C’est à se demander désormais si les membres de la hiérarchie romaine, ainsi que ces nombreux prêtres intelligents, formés et généreux, ne veulent pas ou ne peuvent plus voir la réalité ? Comment l’institution/Église peut-elle accepter de faire ainsi rupture de sens et de références de valeur avec la société civile ?
De faire rupture de sens et de références évangéliques avec d’autres Églises et traditions chrétiennes ?
Et, en son propre sein, de scandaliser des communautés chrétiennes qui, aujourd’hui, pour notre temps présent, veulent vivre et témoigner autrement du message évangélique…

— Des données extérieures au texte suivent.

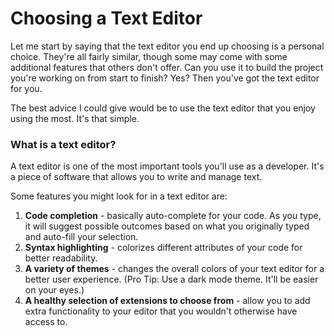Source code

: # Choosing a Text Editor

Let me start by saying that the text editor you end up choosing is a personal choice. They're all fairly similar, though some may come with some additional
features that others don't offer. Can you use it to build the project you're working on from start to finish? Yes? Then you've got the text editor for you.

The best advice I could give would be to use the text editor that you enjoy using the most. It's that simple.

### What is a text editor?

A text editor is one of the most important tools you'll use as a developer. It's a piece of software that allows you to write and manage text.

Some features you might look for in a text editor are:

1. **Code completion** - basically auto-complete for your code. As you type, it will suggest possible outcomes based on what you originally typed and auto-fill your selection.
2. **Syntax highlighting** - colorizes different attributes of your code for better readability.
3. **A variety of themes** - changes the overall colors of your text editor for a better user experience. (Pro Tip: Use a dark mode theme. It'll be easier on your eyes.)
4. **A healthy selection of extensions to choose from** - allow you to add extra functionality to your editor that you wouldn't otherwise have access to.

Soulever le couvercle de plomb posé sur la conscience et les paroles des femmes
J’aimerais que nous ouvrions ensemble encore un chapitre de mémoire pour soulever le couvercle de plomb qui fut mis sur les expressions et manifestations des femmes croyantes, celles qui ont préparé le Concile et qui n’ont cessé de se manifester depuis, relayées heureusement de plus en plus largement par des hommes et des communautés partenaires.
Dans la société civile on évoque un plafond de verre qui barre la promotion des femmes. Nous n’en sommes pas encore à cette expérience, nous les femmes chrétiennes, tenues en dehors de la maison ou sur les parvis. C’est un couvercle de plomb qu’il nous faut soulever!
Mais un intérêt des jeunes semble s’éveiller pour cette histoire de la parole des femmes, de leurs analyses, de leurs attentes conciliaires, de leurs requêtes, de leurs créations liturgiques nouvelles. Tant de pages trop souvent éparses ou retenues cachées dans des archives sont à relier pour en faire reconnaître d’une part la valeur et, de l’autre, pour enfin soulever le couvercle qui les annihile, pour oser dire et publier de quoi est fait ce couvercle, qui le pose, le maintient et pourquoi ?
On ne peut pas citer ici tant de travaux précurseurs, recommandations, affirmations bien argumentées telles que celles qui formulèrent le vœu de voir accorder à la femme tous les droits et toutes les responsabilités du chrétien au sein de l’Église catholique… Le congrès demande en outre que des femmes compétentes fassent partie de toutes les Commissions Pontificales …( Troisième Congrès Mondial pour l’Apostolat des laïcs, 1967).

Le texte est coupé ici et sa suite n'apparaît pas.